WHEN WANDERLUST LICKS YOUR SOUL again, it’s time to ask yourself a few questions. Most expats in Panama (or “extranjeros” as we’re called here) left behind a single-family house in their home country, at first bringing the lifestyle and mindset that came with it. After releasing some of the early expectations of replicating their life “back home” onto the tropical landscape of Panama, an interesting thing happened. People started to realize that their original wants and needs may have shifted. They no longer wanted to have the same type of life they once had. They no longer wanted to feel the same things they once felt. Instead, they considered new possibilities of how to have the most enjoyable life with a sense of ease.

In order to get to that place, it helps to ask yourself a few questions about the kind of life you want to create for yourself or your family if considering a move to Panama.

By the very nature of coming to a country that is still developing, life in Panama will be very different if you are coming from a country that is considered “first world.” Services that may no longer (or were never) affordable at home, are considered more practical throughout Panama. It is not uncommon for many extranjeros to be able to afford a live-in helper to cook, clean, garden, watch the kids, or maintain your pool.
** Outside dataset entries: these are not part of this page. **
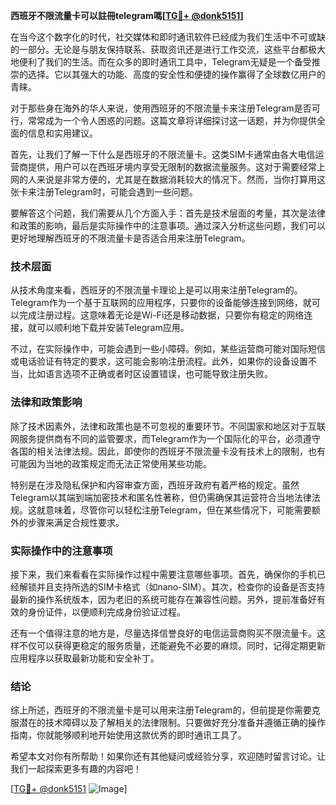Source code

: **西班牙不限流量卡可以註冊telegram嗎[[TG💪+ @donk5151](https://t.me/s/donk5151)]**

在当今这个数字化的时代，社交媒体和即时通讯软件已经成为我们生活中不可或缺的一部分。无论是与朋友保持联系、获取资讯还是进行工作交流，这些平台都极大地便利了我们的生活。而在众多的即时通讯工具中，Telegram无疑是一个备受推崇的选择。它以其强大的功能、高度的安全性和便捷的操作赢得了全球数亿用户的青睐。

对于那些身在海外的华人来说，使用西班牙的不限流量卡来注册Telegram是否可行，常常成为一个令人困惑的问题。这篇文章将详细探讨这一话题，并为你提供全面的信息和实用建议。

首先，让我们了解一下什么是西班牙的不限流量卡。这类SIM卡通常由各大电信运营商提供，用户可以在西班牙境内享受无限制的数据流量服务。这对于需要经常上网的人来说是非常方便的，尤其是在数据消耗较大的情况下。然而，当你打算用这张卡来注册Telegram时，可能会遇到一些问题。

要解答这个问题，我们需要从几个方面入手：首先是技术层面的考量，其次是法律和政策的影响，最后是实际操作中的注意事项。通过深入分析这些问题，我们可以更好地理解西班牙的不限流量卡是否适合用来注册Telegram。

### 技术层面

从技术角度来看，西班牙的不限流量卡理论上是可以用来注册Telegram的。Telegram作为一个基于互联网的应用程序，只要你的设备能够连接到网络，就可以完成注册过程。这意味着无论是Wi-Fi还是移动数据，只要你有稳定的网络连接，就可以顺利地下载并安装Telegram应用。

不过，在实际操作中，可能会遇到一些小障碍。例如，某些运营商可能对国际短信或电话验证有特定的要求，这可能会影响注册流程。此外，如果你的设备设置不当，比如语言选项不正确或者时区设置错误，也可能导致注册失败。

### 法律和政策影响

除了技术因素外，法律和政策也是不可忽视的重要环节。不同国家和地区对于互联网服务提供商有不同的监管要求，而Telegram作为一个国际化的平台，必须遵守各国的相关法律法规。因此，即使你的西班牙不限流量卡没有技术上的限制，也有可能因为当地的政策规定而无法正常使用某些功能。

特别是在涉及隐私保护和内容审查方面，西班牙政府有着严格的规定。虽然Telegram以其端到端加密技术和匿名性著称，但仍需确保其运营符合当地法律法规。这就意味着，尽管你可以轻松注册Telegram，但在某些情况下，可能需要额外的步骤来满足合规性要求。

### 实际操作中的注意事项

接下来，我们来看看在实际操作过程中需要注意哪些事项。首先，确保你的手机已经解锁并且支持所选的SIM卡格式（如nano-SIM）。其次，检查你的设备是否支持最新的操作系统版本，因为老旧的系统可能存在兼容性问题。另外，提前准备好有效的身份证件，以便顺利完成身份验证过程。

还有一个值得注意的地方是，尽量选择信誉良好的电信运营商购买不限流量卡。这样不仅可以获得更稳定的服务质量，还能避免不必要的麻烦。同时，记得定期更新应用程序以获取最新功能和安全补丁。

### 结论

综上所述，西班牙的不限流量卡是可以用来注册Telegram的，但前提是你需要克服潜在的技术障碍以及了解相关的法律限制。只要做好充分准备并遵循正确的操作指南，你就能够顺利地开始使用这款优秀的即时通讯工具了。

希望本文对你有所帮助！如果你还有其他疑问或经验分享，欢迎随时留言讨论。让我们一起探索更多有趣的内容吧！

[[TG💪+ @donk5151](https://t.me/s/donk5151) ![Image](https://i.postimg.cc/rwNCRYN7/Snipaste-2025-04-30-17-27-05.png)]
These services back home would be unreasonably high when compared to

Panama, where you can still provide a fair wage to your local staff. (Protip: just be nice and don’t take them for granted!)

Knowing that you can free up some of your time by having helpers means you will need to be prepared for how to fill that “extra” time that is so rare in the go-go-go, now-now-now culture you may be from. Some retirees know all too well the struggle and unintended consequence of dreaming of the future but never taking time to learn about what you actually like to do, so that you can do it once you actually have time. With that said, here are some questions to consider before delving into a life of open possibilities in Panama.



About 80% of people who come to Panama Source Real Estate lived in a single-family dwelling back in their home country. What’s interesting is that even though about half of those folks believed they would continue to live in a stand-alone house in Panama, a large percentage of them (about 80%) ended up moving into a condo! Whether it was starting fresh with a new reality or seeing a brand-new condo development that inspired them to make the switch, having an open mind helped them choose the best option to support their desired lifestyle.

Now, consider for a second a blank slate in your mind. If you could start fresh in a new country, how would you answer these questions for yourself?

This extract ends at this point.